Almost breaking the festival website when tickets went on sale in April, Colin Fassnidge’s Saturday night long table dinner sold out in under two hours.

“I’ve never seen so much truffle in my life,” Fassnidge said.

“Not only did I get to use as much truffle as humanly possible, but I cooked with incredible produce from the region – parsnips, potatoes, pumpkin, pasture-raised chicken, pork, marron and more.

Samira Damirova took part in the exciting truffle hunting adventures over the weekend. Picture: Rachel Claire

“I did my first truffle hunt at Australian Truffle Traders which I loved – so many truffles in the orchard, it’s like an ATM!

“In the kitchen, Supper Road and Margaret River Tafe did a stellar job – it’s not easy to feed 250 people a five course meal and those guys worked so hard, and I’ve got to acknowledge Jimmy Callaway my sous chef too.”

More than 50 kilograms of Manjimup truffles were consumed over the weekend with approximately 30kgs served to more than 1,140 people at long table dining events.

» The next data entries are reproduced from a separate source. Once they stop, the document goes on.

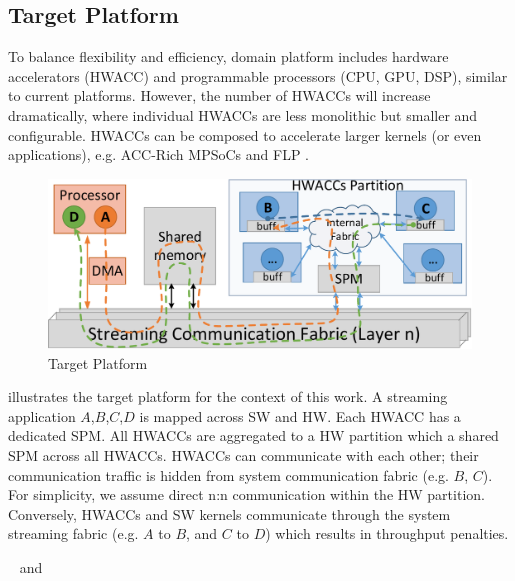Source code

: \subsection{Target Platform}
\label{sec:Platform}

To balance flexibility and efficiency, domain platform includes hardware accelerators (HWACC) and programmable processors (CPU, GPU, DSP), similar to current platforms. However, the number of HWACCs will increase dramatically, where individual HWACCs are less monolithic but smaller and configurable. HWACCs can be composed to accelerate larger kernels (or even applications), e.g. ACC-Rich MPSoCs \cite{cong2014accelerator} and FLP \cite{tabkhi2014function}. 

\begin{figure}[h]
	\centering
	\includegraphics[width=.65\linewidth]{fig/pPlat.pdf}
	\caption{Target Platform}
	\label{fig:plat}
	\vspace{-4pt}
\end{figure}

 illustrates the target platform for the context of this work. A streaming application $A$,$B$,$C$,$D$ is mapped across SW and HW. Each HWACC has a dedicated SPM. All HWACCs are aggregated to a HW partition which a shared SPM across all HWACCs. HWACCs can communicate with each other; their communication traffic is hidden from system communication fabric (e.g. $B$, $C$). For simplicity, we assume direct n:n communication within the HW partition. Conversely, HWACCs and SW kernels communicate through the system streaming fabric (e.g. $A$ to $B$, and $C$ to $D$) which results in throughput penalties.



~ and ~ 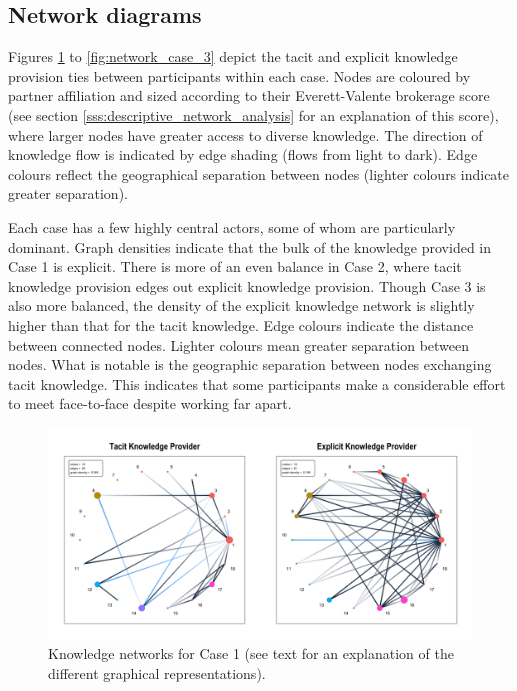 \subsection{Network diagrams}

Figures \ref{fig:network_case_1} to \ref{fig:network_case_3} depict the tacit and explicit knowledge provision ties between participants within each case. Nodes are coloured by partner affiliation and sized according to their Everett-Valente brokerage score (see section \ref{sss:descriptive_network_analysis} for an explanation of this score), where larger nodes have greater access to diverse knowledge. The direction of knowledge flow is indicated by edge shading (flows from light to dark). Edge colours reflect the geographical separation between nodes (lighter colours indicate greater separation). \medskip

Each case has a few highly central actors, some of whom are particularly dominant. Graph densities indicate that the bulk of the knowledge provided in Case 1 is explicit. There is more of an even balance in Case 2, where tacit knowledge provision edges out explicit knowledge provision. Though Case 3 is also more balanced, the density of the explicit knowledge network is slightly higher than that for the tacit knowledge. Edge colours indicate the distance between connected nodes. Lighter colours mean greater separation between nodes. What is notable is the geographic separation between nodes exchanging tacit knowledge. This indicates that some participants make a considerable effort to meet face-to-face despite working far apart. \medskip

\begin{figure}
\includegraphics[width=1\linewidth]{Images/networks_case_1.png}
\caption[Knowledge networks for Case 1]{Knowledge networks for Case 1 (see text for an explanation of the different graphical representations).}
\label{fig:network_case_1} 
\end{figure}

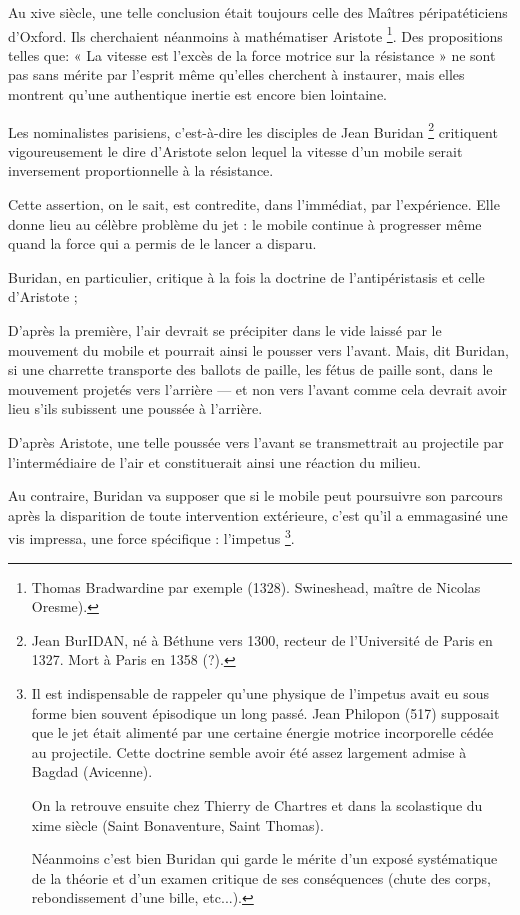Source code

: Au xive siècle, une telle conclusion était toujours celle des Maîtres
péripatéticiens d'Oxford. Ils cherchaient néanmoins à mathématiser
Aristote \footnote{Thomas Bradwardine par exemple (1328). Swineshead, maître de Nicolas
Oresme).}. Des propositions telles que: « La vitesse est l’excès de la
force motrice sur la résistance » ne sont pas sans mérite par l’esprit même
qu’elles cherchent à instaurer, mais elles montrent qu’une authentique
inertie est encore bien lointaine.

Les nominalistes parisiens, c’est-à-dire les disciples de Jean Buridan \footnote{Jean BurIDAN, né à Béthune vers 1300, recteur de l’Université de Paris
en 1327. Mort à Paris en 1358 (?).}
critiquent vigoureusement le dire d’Aristote selon lequel la vitesse d’un
mobile serait inversement proportionnelle à la résistance.

Cette assertion, on le sait, est contredite, dans l’immédiat, par l’expérience.
Elle donne lieu au célèbre problème du jet : le mobile continue à
progresser même quand la force qui a permis de le lancer a disparu.

Buridan, en particulier, critique à la fois la doctrine de l’antipéristasis
et celle d’Aristote ;

D'après la première, l’air devrait se précipiter dans le vide laissé
par le mouvement du mobile et pourrait ainsi le pousser vers l’avant.
Mais, dit Buridan, si une charrette transporte des ballots de paille, les fétus
de paille sont, dans le mouvement projetés vers l’arrière — et non vers
l’avant comme cela devrait avoir lieu s’ils subissent une poussée à l’arrière.

D'après Aristote, une telle poussée vers l’avant se transmettrait au
projectile par l’intermédiaire de l’air et constituerait ainsi une réaction
du milieu.

Au contraire, Buridan va supposer que si le mobile peut poursuivre
son parcours après la disparition de toute intervention extérieure, c’est
qu’il a emmagasiné une vis impressa, une force spécifique : l’impetus \footnote{Il est indispensable de rappeler qu’une physique de l’impetus avait eu
sous forme bien souvent épisodique un long passé.
Jean Philopon (517) supposait que le jet était alimenté par une certaine énergie
motrice incorporelle cédée au projectile. Cette doctrine semble avoir été assez
largement admise à Bagdad (Avicenne).

On la retrouve ensuite chez Thierry de Chartres et dans la scolastique du
xime siècle (Saint Bonaventure, Saint Thomas).

Néanmoins c’est bien Buridan qui garde le mérite d’un exposé systématique
de la théorie et d’un examen critique de ses conséquences (chute des corps, rebondissement
d’une bille, etc...).
}.

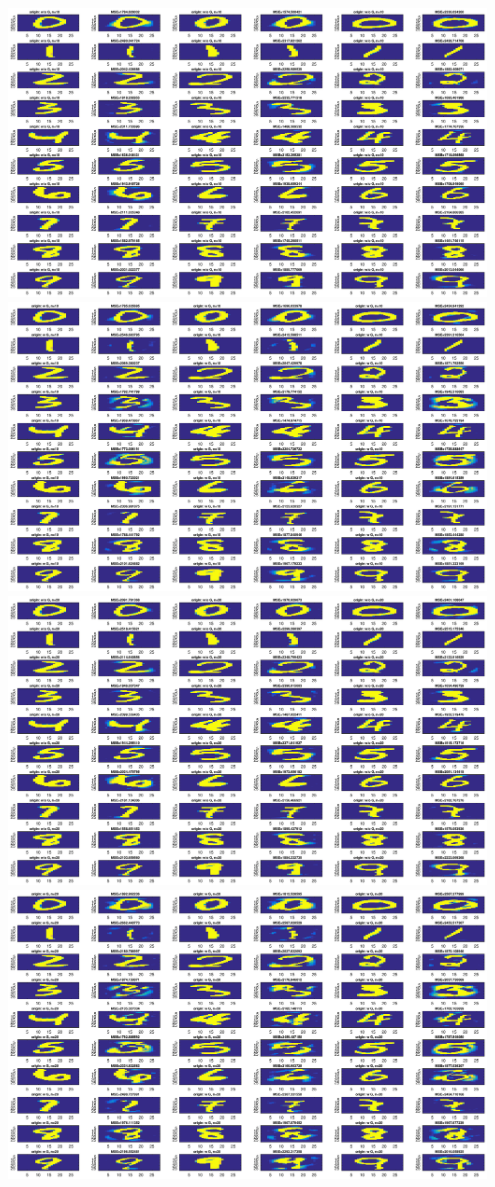 \documentclass[letterpaper,10pt]{article}
\begin{document}
\begin{enumerate}
\begin{center}
	\includegraphics[width=0.95\textwidth]{./matlab/WoG_N10.eps}
	\includegraphics[width=0.95\textwidth]{./matlab/WG_N10.eps}
	\includegraphics[width=0.95\textwidth]{./matlab/WoG_N20.eps}
	\includegraphics[width=0.95\textwidth]{./matlab/WG_N20.eps}
	\end{center}
	
\end{enumerate}
\end{document}
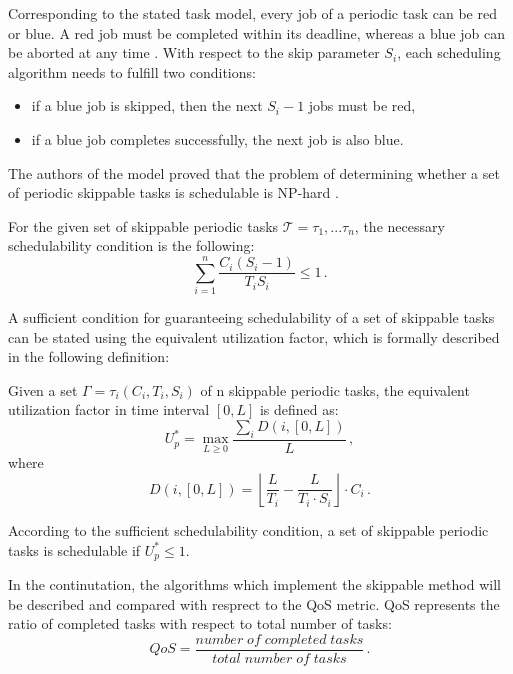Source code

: Corresponding to the stated task model, every job of a periodic task can be red or blue.
A red job must be completed within its deadline, whereas a blue job can be aborted at any time 
\cite{buttazzo2011hard}. 
With respect to the skip parameter $S_i$, each scheduling algorithm needs to fulfill two conditions:
\begin{itemize}
	\item if a blue job is skipped, then the next \(S_i - 1\) jobs must be red,
	\item if a blue job completes successfully, the next job is also blue.
\end{itemize}
The authors of the model proved that the problem of determining whether a set of periodic skippable tasks is schedulable is NP-hard \cite{koren1995skip}.

For the given set of skippable periodic tasks \( \mathcal{T} = {\tau_1, ... \tau_n} \), the necessary schedulability condition is the following:
\begin{equation}
\sum_{i=1}^{n} \frac{C_i(S_i-1)}{T_i S_i} \leq 1 \, .
\end{equation}

A sufficient condition for guaranteeing schedulability of a set of skippable tasks can be stated 
using the equivalent utilization factor, which is formally described in the following definition:

\begin{mydef}
Given a set \( \Gamma = {\tau_i(C_i,T_i,S_i)} \) of n skippable periodic tasks, the equivalent utilization factor in time interval \([0,L]\) is defined as:
\begin{equation*}
U_p^\ast = \max_{L \geq 0} \frac{\sum_{i}D(i, [0,L])}{L} \, ,
\end{equation*}
where
\begin{equation*}
D(i, [0,L]) = \left\lfloor \frac{L}{T_i} - \frac{L}{T_i \cdot S_i}\right\rfloor \cdot C_i \, .
\end{equation*}
\end{mydef}

According to the sufficient schedulability condition, a set of skippable periodic tasks is schedulable if \( U_p^\ast \leq 1 \).

In the continutation, the algorithms which implement the skippable method will be described and compared with resprect to the QoS metric.
QoS represents the ratio of completed tasks with respect to total number of tasks:
\begin{equation*}
QoS = \frac{number \; of \; completed \; tasks}{total \; number \; of \; tasks} \, .
\end{equation*}


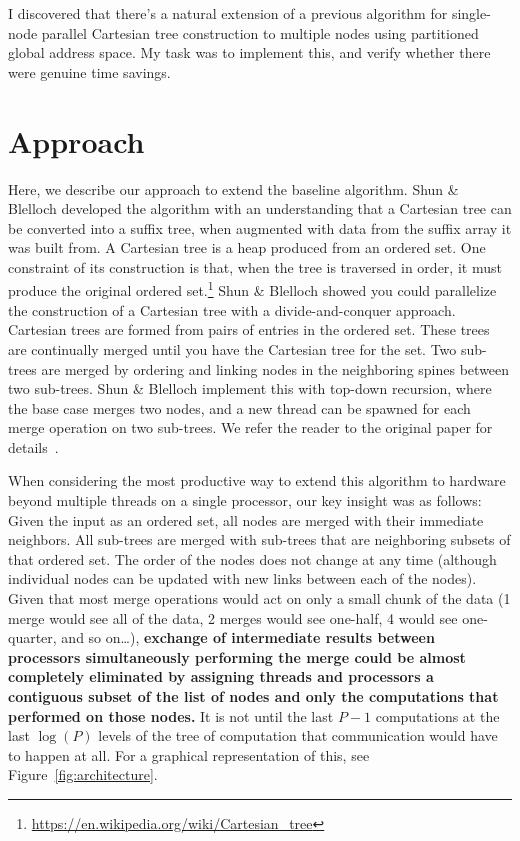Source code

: \documentclass[10pt]{article}
\begin{document}
I discovered that there's a natural extension of a previous algorithm for single-node parallel Cartesian tree construction to multiple nodes using partitioned global address space.
My task was to implement this, and verify whether there were genuine time savings.
\fi

\section{Approach}

Here, we describe our approach to extend the baseline algorithm.
Shun \& Blelloch developed the algorithm with an understanding that a Cartesian tree can be
converted into a suffix tree, when augmented with data from the suffix array it was built from.
A Cartesian tree is a heap produced from an ordered set.
One constraint of its construction is that, when the tree is traversed in order,
it must produce the original ordered
set.\footnote{\url{https://en.wikipedia.org/wiki/Cartesian_tree}}
Shun \& Blelloch showed you could parallelize the construction of a Cartesian tree with a
divide-and-conquer approach.
Cartesian trees are formed from pairs of entries in the ordered set.
These trees are continually merged until you have the Cartesian tree for the set.
Two sub-trees are merged by ordering and linking nodes in the neighboring spines between
two sub-trees.
Shun \& Blelloch implement this with top-down recursion, where the base case merges two nodes, and
a new thread can be spawned for each merge operation on two sub-trees.
We refer the reader to the original paper for details~\cite{shun_simple_2014}.

When considering the most productive way to extend this algorithm to hardware beyond multiple
threads on a single processor, our key insight was as follows:
Given the input as an ordered set, all nodes are merged with their immediate neighbors.
All sub-trees are merged with sub-trees that are neighboring subsets of that ordered set.
The order of the nodes does not change at any time (although individual nodes can be updated with
new links between each of the nodes).
Given that most merge operations would act on only a small chunk of the data (1 merge would
see all of the data, 2 merges would see one-half, 4 would see one-quarter, and so on\ldots{}),
\textbf{exchange of intermediate results between processors simultaneously performing the merge
could be almost completely eliminated by assigning threads and processors a contiguous subset
of the list of nodes and only the computations that performed on those nodes.}
It is not until the last $P - 1$ computations at the last $\log (P)$ levels of the
tree of computation that communication would have to happen at all.
For a graphical representation of this, see Figure~\ref{fig:architecture}.
\end{document}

Analiese Gregory and Melissa Palinkas welcomed guests to the opening event on Friday night, a five course truffle-laden dinner.

“Returning to the truffle kerfuffle felt fun, wintry and cosy,” said Tasmania-based Gregory.

Analiese Gregory presented a truffle-laden 5 course dinner to open the festival on Friday night. Picture: Rachel Claire

“This year I really enjoyed the chefs demo experience where a young boy gave me Lilly Pillies he had foraged for me.

“Cooking for the opening night with Melissa was a highlight too and of course using copious amounts of truffle and trying out new flavour combinations like seaweed and truffle for the first time.”

Palinkas said it was a privilege to be part of the festival.

“To cook with other talents from across Australia and of course show case our world class truffles over what I think is such a special weekend for WA people in such a unique place,” she said.

Saturday saw Fervor chef Paul ‘Yoda’ Iskov host a brunch showcasing native ingredients including smoked emu egg, kangaroo tail and sea celery in his creative truffle menu.

Another brunch on Sunday morning gave Adelaide’s Jake Kellie a chance to dive deep into the truffle theme.

“I’ve been using Manjimup Truffles for seven years, David Coomer’s truffles, and it was great to meet him finally,” Kellie said.

“The winter weather at Truffle Kerfuffle is perfect for cooking on fire – my favourite way to cook.

“I’ve never had a cheering rock star reception like I got at Truffle Kerfuffle, it was so fun and really humbling.

“I loved using the region’s produce – even things like tamarillos which I hadn’t heard of before coming to Manjimup.”